I've been attending the O'Reilly Open Source Conference for years and have watched an interesting thing happen. A rising number of attendees have come with Mac OS X-based laptops. In fact, throughout the tech world, you see a dramatic increase in the number of people toting Macs. Why?

The Mac, after all, is a closed platform, just as Windows is. In fact, arguably, Apple is a more proprietary company than Microsoft has ever thought of being, controlling hardware and software alike. Just look at how Apple has managed its iPhone product: developers were initially shunned, and then they were allowed to crawl onto the device through the browser (and not a community-based browser like Firefox, but rather through its own Safari).

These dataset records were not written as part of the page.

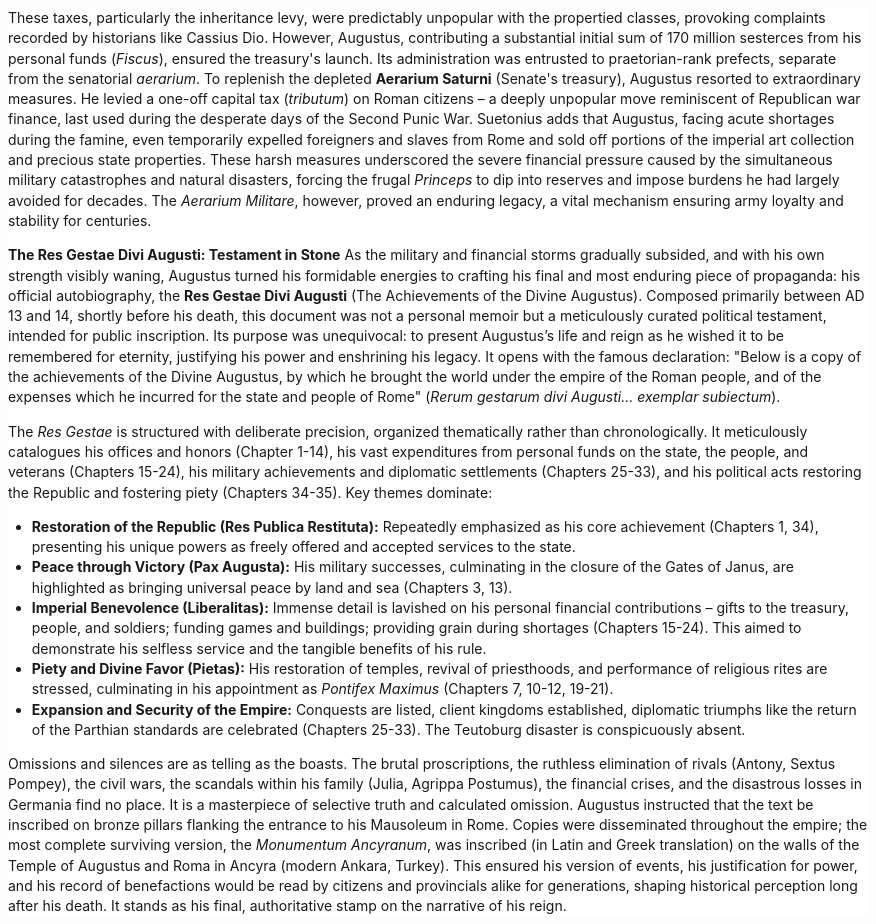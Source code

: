 These taxes, particularly the inheritance levy, were predictably unpopular with the propertied classes, provoking complaints recorded by historians like Cassius Dio. However, Augustus, contributing a substantial initial sum of 170 million sesterces from his personal funds (*Fiscus*), ensured the treasury's launch. Its administration was entrusted to praetorian-rank prefects, separate from the senatorial *aerarium*. To replenish the depleted **Aerarium Saturni** (Senate's treasury), Augustus resorted to extraordinary measures. He levied a one-off capital tax (*tributum*) on Roman citizens – a deeply unpopular move reminiscent of Republican war finance, last used during the desperate days of the Second Punic War. Suetonius adds that Augustus, facing acute shortages during the famine, even temporarily expelled foreigners and slaves from Rome and sold off portions of the imperial art collection and precious state properties. These harsh measures underscored the severe financial pressure caused by the simultaneous military catastrophes and natural disasters, forcing the frugal *Princeps* to dip into reserves and impose burdens he had largely avoided for decades. The *Aerarium Militare*, however, proved an enduring legacy, a vital mechanism ensuring army loyalty and stability for centuries.

**The Res Gestae Divi Augusti: Testament in Stone**
As the military and financial storms gradually subsided, and with his own strength visibly waning, Augustus turned his formidable energies to crafting his final and most enduring piece of propaganda: his official autobiography, the **Res Gestae Divi Augusti** (The Achievements of the Divine Augustus). Composed primarily between AD 13 and 14, shortly before his death, this document was not a personal memoir but a meticulously curated political testament, intended for public inscription. Its purpose was unequivocal: to present Augustus’s life and reign as he wished it to be remembered for eternity, justifying his power and enshrining his legacy. It opens with the famous declaration: "Below is a copy of the achievements of the Divine Augustus, by which he brought the world under the empire of the Roman people, and of the expenses which he incurred for the state and people of Rome" (*Rerum gestarum divi Augusti... exemplar subiectum*).

The *Res Gestae* is structured with deliberate precision, organized thematically rather than chronologically. It meticulously catalogues his offices and honors (Chapter 1-14), his vast expenditures from personal funds on the state, the people, and veterans (Chapters 15-24), his military achievements and diplomatic settlements (Chapters 25-33), and his political acts restoring the Republic and fostering piety (Chapters 34-35). Key themes dominate:
*   **Restoration of the Republic (Res Publica Restituta):** Repeatedly emphasized as his core achievement (Chapters 1, 34), presenting his unique powers as freely offered and accepted services to the state.
*   **Peace through Victory (Pax Augusta):** His military successes, culminating in the closure of the Gates of Janus, are highlighted as bringing universal peace by land and sea (Chapters 3, 13).
*   **Imperial Benevolence (Liberalitas):** Immense detail is lavished on his personal financial contributions – gifts to the treasury, people, and soldiers; funding games and buildings; providing grain during shortages (Chapters 15-24). This aimed to demonstrate his selfless service and the tangible benefits of his rule.
*   **Piety and Divine Favor (Pietas):** His restoration of temples, revival of priesthoods, and performance of religious rites are stressed, culminating in his appointment as *Pontifex Maximus* (Chapters 7, 10-12, 19-21).
*   **Expansion and Security of the Empire:** Conquests are listed, client kingdoms established, diplomatic triumphs like the return of the Parthian standards are celebrated (Chapters 25-33). The Teutoburg disaster is conspicuously absent.

Omissions and silences are as telling as the boasts. The brutal proscriptions, the ruthless elimination of rivals (Antony, Sextus Pompey), the civil wars, the scandals within his family (Julia, Agrippa Postumus), the financial crises, and the disastrous losses in Germania find no place. It is a masterpiece of selective truth and calculated omission. Augustus instructed that the text be inscribed on bronze pillars flanking the entrance to his Mausoleum in Rome. Copies were disseminated throughout the empire; the most complete surviving version, the *Monumentum Ancyranum*, was inscribed (in Latin and Greek translation) on the walls of the Temple of Augustus and Roma in Ancyra (modern Ankara, Turkey). This ensured his version of events, his justification for power, and his record of benefactions would be read by citizens and provincials alike for generations, shaping historical perception long after his death. It stands as his final, authoritative stamp on the narrative of his reign.
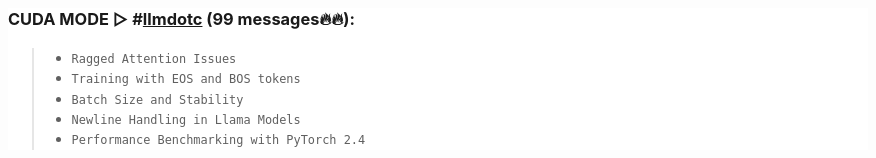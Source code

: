

### **CUDA MODE ▷ #[llmdotc](https://discord.com/channels/1189498204333543425/1227345713348870156/1270094011696152648)** (99 messages🔥🔥): 

> - `Ragged Attention Issues`
> - `Training with EOS and BOS tokens`
> - `Batch Size and Stability`
> - `Newline Handling in Llama Models`
> - `Performance Benchmarking with PyTorch 2.4`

As a die-hard Mac addict and open-source advocate myself, I was thinking this morning about why the two increasingly converge, despite all the ironies and conflicting approaches. Here's my best guess.

  1. Apple, for all its secrecy and contradictions, is a child of open source in its OS X incarnation. The company doesn't always give back to the projects from which it borrows, but Apple does contribute to a range of projects. Contributing to is different from distributing, of course, and Apple tends to not allow developers the freedom to fork its own projects like Darwin. But the Mac shows what can be done with open-source projects, and it's beautiful.

    I suspect that people are willing to cut Apple some slack as the underdog in the desktop race, too, which they may not allow if Apple continues to grow its market share.


  2. Apple is not Microsoft. This seems like a silly reason to use it, but I believe that many people besides me are not great fans of the Linux desktop and see the Mac as a way to use an exceptional operating system without continuing under the hold of Microsoft.

    In sum, I think some developers prefer the Cupertino devil to the Redmond devil, as it were. It's a small proof point that it's very possible to beat Microsoft, even if the market share numbers don't yet show it. (Some would argue, by the way, that Apple's small market share and proprietary platform have blessed it, not cursed it.)


  3. Apple represents a design aesthetic to which open-source developers aspire. While many open-source developers probably relate to the utilitarian interface of Windows, I suspect that more wish that they could churn out products that looked more like OS X.

  4. Related to the above, the hardware is beautiful. Enough said.

  5. OS X gives developers quick access to a terminal, with Unix behind it. It gives them a Linux-like experience (yes, I see the irony in what I just wrote), in other words, but highly polished and mature. I don't want to see the command line, but many do, and the Mac is arguably unparalleled in giving developers its power while still letting them live in a beautiful user interface the rest of the time. The Mac, as it turns out, is a great development platform, though it, in itself, is not open for development.

  6. The alpha geeks have long used Macs. Not all of them, by any stretch of the imagination, but when these developers have attended O'Reilly conferences and seen Tim O'Reilly and his team using Macs, I suspect that it has rubbed off. Now, the downside to this phenomenon is that as the Mac becomes more commonplace, it may well generate its own backlash, as developers will chafe at being part of the Mac herd. I'm guessing that Ubuntu will be the operating system to pick up where the Mac leaves off.

  7. The Mac, despite being a closed platform, actually affords ample opportunity for customization. It's quite open to fine-tuning it to one's individual needs through scripting, open APIs and such. In this way, it feels a lot more open than its licensing might suggest.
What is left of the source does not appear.